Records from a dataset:

================================

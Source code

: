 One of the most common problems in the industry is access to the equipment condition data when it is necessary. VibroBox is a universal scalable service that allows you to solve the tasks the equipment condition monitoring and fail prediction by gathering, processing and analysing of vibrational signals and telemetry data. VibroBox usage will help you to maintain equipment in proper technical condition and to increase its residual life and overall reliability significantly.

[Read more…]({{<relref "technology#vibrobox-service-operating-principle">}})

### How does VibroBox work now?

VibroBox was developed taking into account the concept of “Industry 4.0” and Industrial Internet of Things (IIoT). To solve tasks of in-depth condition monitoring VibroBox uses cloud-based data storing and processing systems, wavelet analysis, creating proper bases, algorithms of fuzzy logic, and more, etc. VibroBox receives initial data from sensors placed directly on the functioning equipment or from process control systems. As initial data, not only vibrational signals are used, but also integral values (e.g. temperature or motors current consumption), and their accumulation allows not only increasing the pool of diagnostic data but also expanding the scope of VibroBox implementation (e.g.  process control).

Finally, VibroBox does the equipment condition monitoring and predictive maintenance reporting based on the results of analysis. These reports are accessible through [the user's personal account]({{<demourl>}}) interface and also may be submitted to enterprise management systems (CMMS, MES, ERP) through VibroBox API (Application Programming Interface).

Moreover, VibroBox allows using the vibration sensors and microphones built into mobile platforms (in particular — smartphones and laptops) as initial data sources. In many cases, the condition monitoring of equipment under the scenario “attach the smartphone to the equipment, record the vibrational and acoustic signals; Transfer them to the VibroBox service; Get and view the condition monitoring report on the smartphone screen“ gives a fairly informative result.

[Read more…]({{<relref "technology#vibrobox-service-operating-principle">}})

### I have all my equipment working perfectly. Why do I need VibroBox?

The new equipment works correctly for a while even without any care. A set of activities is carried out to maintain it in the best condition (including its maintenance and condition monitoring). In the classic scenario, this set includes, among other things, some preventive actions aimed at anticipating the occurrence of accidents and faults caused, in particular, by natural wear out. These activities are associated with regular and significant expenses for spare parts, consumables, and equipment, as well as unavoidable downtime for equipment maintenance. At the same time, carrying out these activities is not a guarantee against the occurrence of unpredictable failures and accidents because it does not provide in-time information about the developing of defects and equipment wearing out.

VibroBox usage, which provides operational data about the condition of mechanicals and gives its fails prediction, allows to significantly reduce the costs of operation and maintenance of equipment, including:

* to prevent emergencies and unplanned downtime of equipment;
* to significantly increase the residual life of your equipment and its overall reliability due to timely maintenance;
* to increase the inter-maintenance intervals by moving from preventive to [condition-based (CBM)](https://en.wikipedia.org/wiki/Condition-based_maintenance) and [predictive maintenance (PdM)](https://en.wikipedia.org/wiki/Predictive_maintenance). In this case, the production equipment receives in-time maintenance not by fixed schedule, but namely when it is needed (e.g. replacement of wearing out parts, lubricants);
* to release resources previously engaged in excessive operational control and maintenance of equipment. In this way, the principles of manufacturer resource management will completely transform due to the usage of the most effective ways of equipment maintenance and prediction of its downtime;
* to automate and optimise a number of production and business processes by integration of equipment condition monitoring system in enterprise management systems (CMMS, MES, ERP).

================================

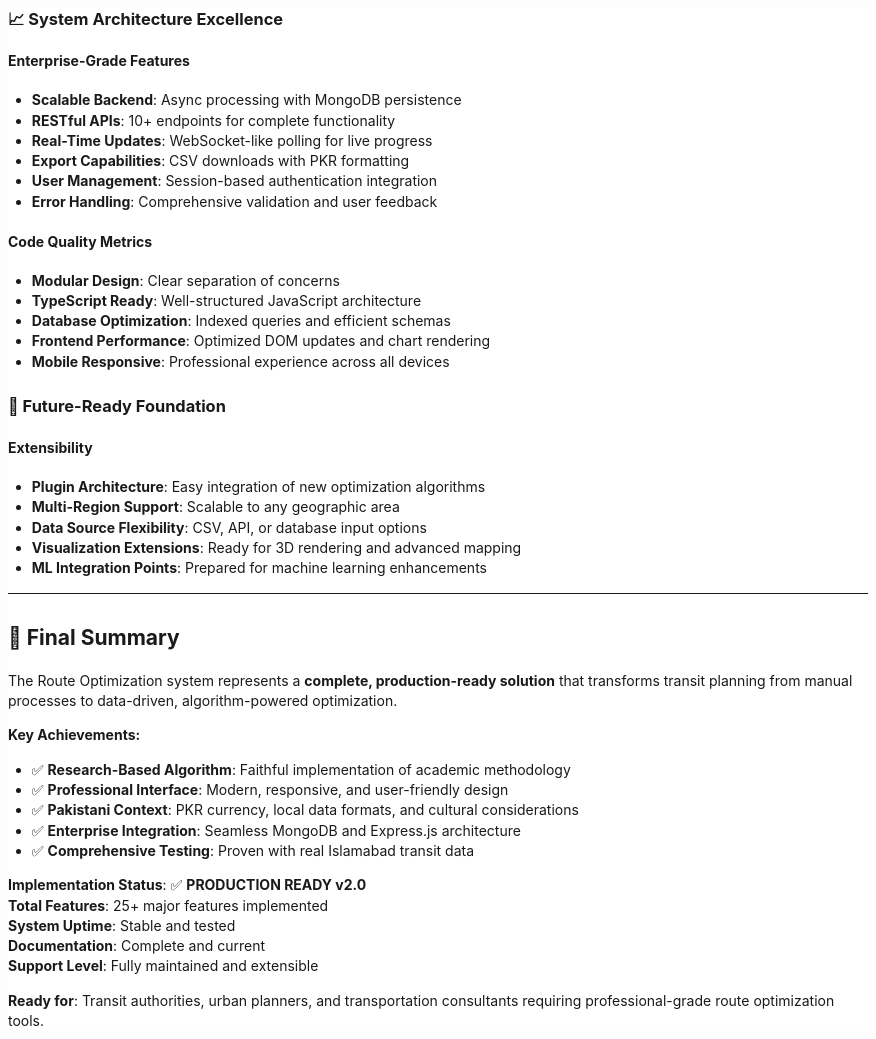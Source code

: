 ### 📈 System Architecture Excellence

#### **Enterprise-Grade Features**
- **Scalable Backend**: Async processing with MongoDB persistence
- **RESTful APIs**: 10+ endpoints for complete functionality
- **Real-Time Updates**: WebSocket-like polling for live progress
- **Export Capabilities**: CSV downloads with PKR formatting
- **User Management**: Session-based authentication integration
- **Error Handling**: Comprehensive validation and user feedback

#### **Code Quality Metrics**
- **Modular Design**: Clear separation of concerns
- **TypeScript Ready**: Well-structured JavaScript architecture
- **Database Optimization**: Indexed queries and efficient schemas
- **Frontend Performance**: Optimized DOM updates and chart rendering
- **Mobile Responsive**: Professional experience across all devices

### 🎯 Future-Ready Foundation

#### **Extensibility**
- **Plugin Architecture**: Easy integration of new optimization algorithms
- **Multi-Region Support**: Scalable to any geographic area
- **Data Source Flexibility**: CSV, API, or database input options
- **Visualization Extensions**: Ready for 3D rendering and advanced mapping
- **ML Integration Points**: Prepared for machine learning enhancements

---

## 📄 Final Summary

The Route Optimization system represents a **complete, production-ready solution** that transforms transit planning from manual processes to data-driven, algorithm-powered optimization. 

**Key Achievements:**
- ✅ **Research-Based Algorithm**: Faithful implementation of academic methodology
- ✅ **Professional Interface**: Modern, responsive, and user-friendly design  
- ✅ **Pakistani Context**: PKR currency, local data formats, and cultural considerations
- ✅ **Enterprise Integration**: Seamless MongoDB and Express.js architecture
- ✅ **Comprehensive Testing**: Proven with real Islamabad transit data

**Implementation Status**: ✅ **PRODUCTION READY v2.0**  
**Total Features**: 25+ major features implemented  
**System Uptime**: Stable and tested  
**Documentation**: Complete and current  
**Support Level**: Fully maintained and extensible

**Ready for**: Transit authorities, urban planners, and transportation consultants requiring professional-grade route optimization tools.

================================

## Problem details
From the records above, pull out every line containing the word "MongoDB".

## Response to this exercise
- **Scalable Backend**: Async processing with MongoDB persistence
- ✅ **Enterprise Integration**: Seamless MongoDB and Express.js architecture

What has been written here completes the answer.